WHAT TO DO — Within the entries that follow, report how many lines contain the word "must", giving the number by itself.
(THE DATA Opens)
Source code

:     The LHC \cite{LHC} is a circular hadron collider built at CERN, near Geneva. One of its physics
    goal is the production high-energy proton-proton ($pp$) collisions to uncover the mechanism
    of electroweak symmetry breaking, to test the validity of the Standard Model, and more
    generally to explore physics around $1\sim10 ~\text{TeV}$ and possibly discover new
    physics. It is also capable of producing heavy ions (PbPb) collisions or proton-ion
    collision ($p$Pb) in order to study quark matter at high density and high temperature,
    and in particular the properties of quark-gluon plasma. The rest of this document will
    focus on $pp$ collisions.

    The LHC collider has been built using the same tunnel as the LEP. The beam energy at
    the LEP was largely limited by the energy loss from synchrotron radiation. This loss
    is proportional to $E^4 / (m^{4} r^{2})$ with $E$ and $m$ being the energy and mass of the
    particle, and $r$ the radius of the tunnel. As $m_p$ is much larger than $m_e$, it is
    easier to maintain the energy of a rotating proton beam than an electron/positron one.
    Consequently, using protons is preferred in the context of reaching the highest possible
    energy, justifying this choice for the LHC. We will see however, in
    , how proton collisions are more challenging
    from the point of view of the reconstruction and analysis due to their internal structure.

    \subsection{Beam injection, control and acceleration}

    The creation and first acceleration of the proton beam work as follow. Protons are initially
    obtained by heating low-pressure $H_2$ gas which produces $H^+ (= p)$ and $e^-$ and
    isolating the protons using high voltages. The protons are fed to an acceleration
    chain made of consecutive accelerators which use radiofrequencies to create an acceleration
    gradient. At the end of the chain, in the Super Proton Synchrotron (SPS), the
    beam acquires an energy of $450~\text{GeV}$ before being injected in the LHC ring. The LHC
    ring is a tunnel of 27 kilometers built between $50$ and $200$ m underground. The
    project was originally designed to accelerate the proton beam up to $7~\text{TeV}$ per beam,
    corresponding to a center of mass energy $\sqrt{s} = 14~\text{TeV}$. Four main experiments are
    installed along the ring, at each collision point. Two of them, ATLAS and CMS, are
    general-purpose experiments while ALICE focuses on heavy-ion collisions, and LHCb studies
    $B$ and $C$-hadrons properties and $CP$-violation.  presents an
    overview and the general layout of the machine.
(THE DATA Closes)
(THE DATA Opens)
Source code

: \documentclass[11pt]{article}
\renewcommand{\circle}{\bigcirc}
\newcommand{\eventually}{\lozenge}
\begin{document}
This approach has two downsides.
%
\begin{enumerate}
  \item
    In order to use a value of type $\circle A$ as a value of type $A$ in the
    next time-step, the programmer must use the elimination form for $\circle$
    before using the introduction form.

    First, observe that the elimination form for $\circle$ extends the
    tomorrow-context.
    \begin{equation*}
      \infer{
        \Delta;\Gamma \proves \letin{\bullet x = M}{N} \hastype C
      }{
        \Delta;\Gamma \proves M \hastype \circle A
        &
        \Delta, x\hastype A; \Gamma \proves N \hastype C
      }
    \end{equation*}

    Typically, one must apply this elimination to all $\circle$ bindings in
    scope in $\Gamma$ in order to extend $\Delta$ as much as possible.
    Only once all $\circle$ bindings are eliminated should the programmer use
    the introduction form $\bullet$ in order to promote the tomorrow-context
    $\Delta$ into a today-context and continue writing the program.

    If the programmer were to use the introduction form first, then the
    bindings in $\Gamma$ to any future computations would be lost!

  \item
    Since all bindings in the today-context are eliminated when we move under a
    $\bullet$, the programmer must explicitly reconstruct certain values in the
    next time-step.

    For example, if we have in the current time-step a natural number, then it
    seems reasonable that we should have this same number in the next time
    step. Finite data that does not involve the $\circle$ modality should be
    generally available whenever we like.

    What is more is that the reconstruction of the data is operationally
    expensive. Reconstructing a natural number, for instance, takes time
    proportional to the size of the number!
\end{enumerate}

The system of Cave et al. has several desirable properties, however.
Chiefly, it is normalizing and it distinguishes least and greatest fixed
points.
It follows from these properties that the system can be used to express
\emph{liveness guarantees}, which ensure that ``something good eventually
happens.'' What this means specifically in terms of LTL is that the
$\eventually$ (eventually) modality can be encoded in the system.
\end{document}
(THE DATA Closes)
THE COMPLETED TASK — 3